ASSIGNMENT —
When you reach the line containing "a weak or unstable" in the records below, start copying exactly, and stop once you have copied the line containing "and those that".

—————

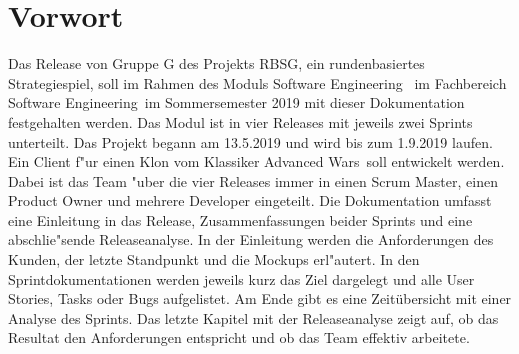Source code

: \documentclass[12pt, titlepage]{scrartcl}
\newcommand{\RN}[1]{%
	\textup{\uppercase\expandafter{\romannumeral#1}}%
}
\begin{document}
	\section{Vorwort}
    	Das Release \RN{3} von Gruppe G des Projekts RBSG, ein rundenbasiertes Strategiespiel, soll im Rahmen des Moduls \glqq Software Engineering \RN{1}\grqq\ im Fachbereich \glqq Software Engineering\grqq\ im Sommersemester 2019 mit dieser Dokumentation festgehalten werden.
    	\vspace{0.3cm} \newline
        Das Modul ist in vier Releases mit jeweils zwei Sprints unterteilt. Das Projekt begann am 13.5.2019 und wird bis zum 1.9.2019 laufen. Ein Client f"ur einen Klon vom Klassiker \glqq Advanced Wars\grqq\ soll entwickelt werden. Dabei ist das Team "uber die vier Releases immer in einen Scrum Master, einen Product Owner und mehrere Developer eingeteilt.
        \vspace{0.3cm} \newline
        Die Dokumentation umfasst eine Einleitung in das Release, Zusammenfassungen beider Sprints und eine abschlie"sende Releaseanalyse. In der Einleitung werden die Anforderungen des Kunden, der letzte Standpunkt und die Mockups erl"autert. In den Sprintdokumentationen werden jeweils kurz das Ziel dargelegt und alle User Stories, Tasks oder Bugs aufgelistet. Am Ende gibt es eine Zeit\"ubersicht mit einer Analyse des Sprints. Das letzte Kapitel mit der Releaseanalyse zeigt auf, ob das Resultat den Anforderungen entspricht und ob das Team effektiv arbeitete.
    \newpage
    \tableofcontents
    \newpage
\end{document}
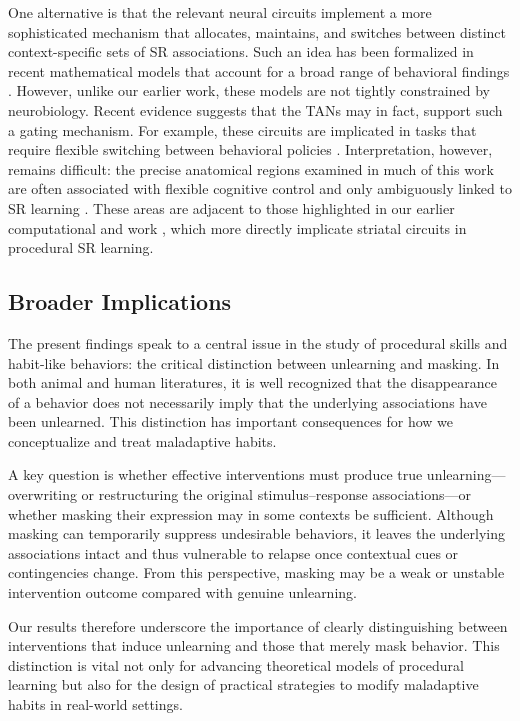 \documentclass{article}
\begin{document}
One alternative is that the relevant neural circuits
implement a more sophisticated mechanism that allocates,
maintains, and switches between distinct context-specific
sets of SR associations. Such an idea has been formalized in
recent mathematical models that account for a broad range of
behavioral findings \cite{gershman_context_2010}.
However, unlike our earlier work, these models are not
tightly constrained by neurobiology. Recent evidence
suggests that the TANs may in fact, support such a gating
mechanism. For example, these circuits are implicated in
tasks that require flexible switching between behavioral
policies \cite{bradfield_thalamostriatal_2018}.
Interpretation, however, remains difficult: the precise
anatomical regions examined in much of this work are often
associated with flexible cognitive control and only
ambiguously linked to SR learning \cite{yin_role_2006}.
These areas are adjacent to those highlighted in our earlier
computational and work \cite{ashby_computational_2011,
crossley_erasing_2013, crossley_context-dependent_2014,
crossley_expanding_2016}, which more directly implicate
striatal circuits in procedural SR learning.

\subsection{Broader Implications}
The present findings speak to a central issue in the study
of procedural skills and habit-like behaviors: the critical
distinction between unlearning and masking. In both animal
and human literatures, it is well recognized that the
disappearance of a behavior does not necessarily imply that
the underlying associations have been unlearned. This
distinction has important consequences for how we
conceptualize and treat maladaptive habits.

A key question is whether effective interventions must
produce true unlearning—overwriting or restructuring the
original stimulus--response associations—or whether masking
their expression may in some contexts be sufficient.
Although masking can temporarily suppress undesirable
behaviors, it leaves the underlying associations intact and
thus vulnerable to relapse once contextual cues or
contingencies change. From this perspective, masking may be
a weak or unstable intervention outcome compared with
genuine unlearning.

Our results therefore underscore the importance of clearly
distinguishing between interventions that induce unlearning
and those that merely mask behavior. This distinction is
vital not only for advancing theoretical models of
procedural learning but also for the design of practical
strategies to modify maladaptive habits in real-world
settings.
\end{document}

—————

RESPONSE —
a weak or unstable intervention outcome compared with
genuine unlearning.

Our results therefore underscore the importance of clearly
distinguishing between interventions that induce unlearning
and those that merely mask behavior. This distinction is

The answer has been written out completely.